Das Angebot liegt auf dem Tisch, die Summe ist höher als gedacht, und jetzt kommt der Satz: „Geht da noch was?" Die ehrliche Antwort lautet in den meisten Fällen ja, aber nicht so, wie du denkst. Ein Website-Preis besteht fast vollständig aus Arbeitszeit eines Menschen, nicht aus Handelsmarge. Wer die Zahl drückt, ohne den Umfang zu ändern, bekommt keinen Rabatt, sondern weniger Sorgfalt an einer Stelle, die er im Angebot nie gesehen hat. Dieser Artikel zeigt dir, an welchen vier Stellschrauben wirklich Spielraum steckt, welche Positionen du besser unangetastet lässt und mit welchen Sätzen eine Verhandlung fair verläuft, ohne dass dein Projekt darunter leidet.

Lesezeit
12 Min.
Stand
Juli 2026
Kapitel
8

Warum ein Website-Preis anders zustande kommt als ein Autopreis

Es gibt keinen Listenpreis, von dem jemand heruntergeht.

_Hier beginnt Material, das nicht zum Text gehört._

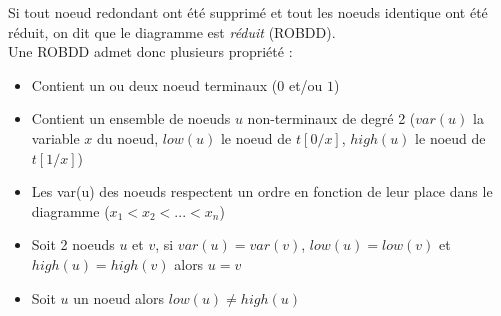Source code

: \documentclass[a4paper, oneside]{report}
\begin{document}
Si tout noeud redondant ont été supprimé et tout les noeuds identique ont été réduit, on dit que le diagramme est \textit{réduit} (ROBDD).\\

Une ROBDD admet donc plusieurs propriété :

\begin{itemize}
\item Contient un ou deux noeud terminaux ($0$ et/ou $1$)
\item Contient un ensemble de noeuds $u$ non-terminaux de degré 2 ($var(u)$ la variable $x$ du noeud, $low(u)$ le noeud de $t[0/x]$, $high(u)$ le noeud de $t[1/x]$)
\item Les var(u) des noeuds respectent un ordre en fonction de leur place dans le diagramme ($x_1 < x_2 < ... < x_n$)
\item Soit 2 noeuds $u$ et $v$, si $var(u) = var(v)$, $low(u) = low(v)$ et $high(u) = high(v)$ alors $u = v$
\item Soit $u$ un noeud alors $low(u) \neq high(u)$
\end{itemize}
\end{document}
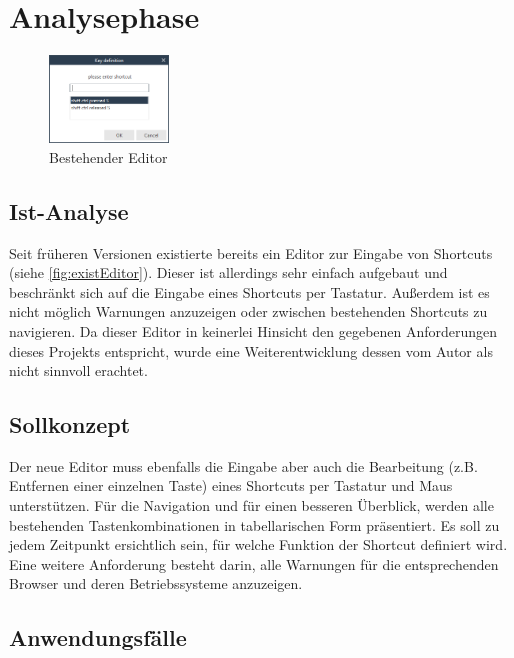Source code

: \section{Analysephase}

\begin{figure}
	\vspace{-12px}
	\centering
	\includegraphics[width=120px]{../img/Alter-Editor.PNG}
	\caption{Bestehender Editor}
	\label{fig:existEditor}
\end{figure}

\subsection{Ist-Analyse}

Seit früheren Versionen existierte bereits ein Editor zur Eingabe von Shortcuts (siehe \autoref{fig:existEditor}). Dieser ist allerdings sehr einfach aufgebaut und beschränkt sich auf die Eingabe eines Shortcuts per Tastatur. Außerdem ist es nicht möglich Warnungen anzuzeigen oder zwischen bestehenden Shortcuts zu navigieren. Da dieser Editor in keinerlei Hinsicht den gegebenen Anforderungen dieses Projekts entspricht, wurde eine Weiterentwicklung dessen vom Autor als nicht sinnvoll erachtet.

\subsection{Sollkonzept}

Der neue Editor muss ebenfalls die Eingabe aber auch die Bearbeitung (z.B. Entfernen einer einzelnen Taste) eines Shortcuts per Tastatur und Maus unterstützen. Für die Navigation und für einen besseren Überblick, werden alle bestehenden Tastenkombinationen in tabellarischen Form präsentiert. Es soll zu jedem Zeitpunkt ersichtlich sein, für welche Funktion der Shortcut definiert wird. Eine weitere Anforderung besteht darin, alle Warnungen für die entsprechenden Browser und deren Betriebssysteme anzuzeigen.

\subsection{Anwendungsfälle}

Beim Autokauf verhandelst du gegen eine Handelsmarge. Der Händler hat einen Einkaufspreis, einen Listenpreis und dazwischen einen Puffer, den er ganz oder teilweise abgeben kann, ohne dass sich am Produkt etwas ändert. Das Auto ist danach exakt dasselbe Auto. Bei einer Website gibt es diesen Puffer nicht. Der Preis ist im Wesentlichen die Zeit, die eine oder mehrere Personen an deinem Projekt verbringen, plus ein Risikoaufschlag für alles, was im Briefing noch offen ist. Wenn du diese Zahl um zwanzig Prozent drückst und der Umfang gleich bleibt, verschwinden zwanzig Prozent Arbeitszeit. Die verschwinden nie beim Design, das du siehst, sondern beim Testen, bei der mobilen Feinarbeit, bei der Ladezeit, bei der Dokumentation.

Das heißt nicht, dass Verhandeln unfair oder sinnlos ist. Es heißt nur, dass der Hebel woanders sitzt. Verhandelbar ist alles, was den Aufwand tatsächlich verändert: wie viele Seiten gebaut werden, wer die Texte schreibt, wann das Projekt startet, wie schnell du Entscheidungen triffst, welche Funktionen in Stufe zwei rutschen. Nicht verhandelbar ist der Anspruch an das, was gebaut wird. Ein Anbieter, der auf reinen Preisdruck hin einfach fünfzehn Prozent nachlässt und sonst nichts ändert, sagt dir damit unfreiwillig etwas: Der ursprüngliche Preis war beliebig. Das ist selten ein gutes Zeichen.

Wo überhaupt Puffer im Angebot steckt

Wie viel Verhandlungsspielraum vorhanden ist, hängt stark von der Struktur des Anbieters ab. In der Praxis sieht man bei größeren Agenturen mit mehreren beteiligten Rollen (Projektleitung, Design, Entwicklung, Vertrieb) eher Bewegung im Bereich von fünf bis fünfzehn Prozent, weil dort interne Puffer und Vertriebsziele mitkalkuliert sind. Bei Solo-Dienstleistern und kleinen Werkstätten ist der Spielraum auf reine Preisreduktion meist geringer, dafür sind sie beim Umfang und beim Zeitplan oft flexibler. Das sind Erfahrungswerte aus Angeboten, die Kunden zum Gegenlesen schicken, keine erhobenen Marktdaten. Nimm sie als Größenordnung, nicht als Anspruch.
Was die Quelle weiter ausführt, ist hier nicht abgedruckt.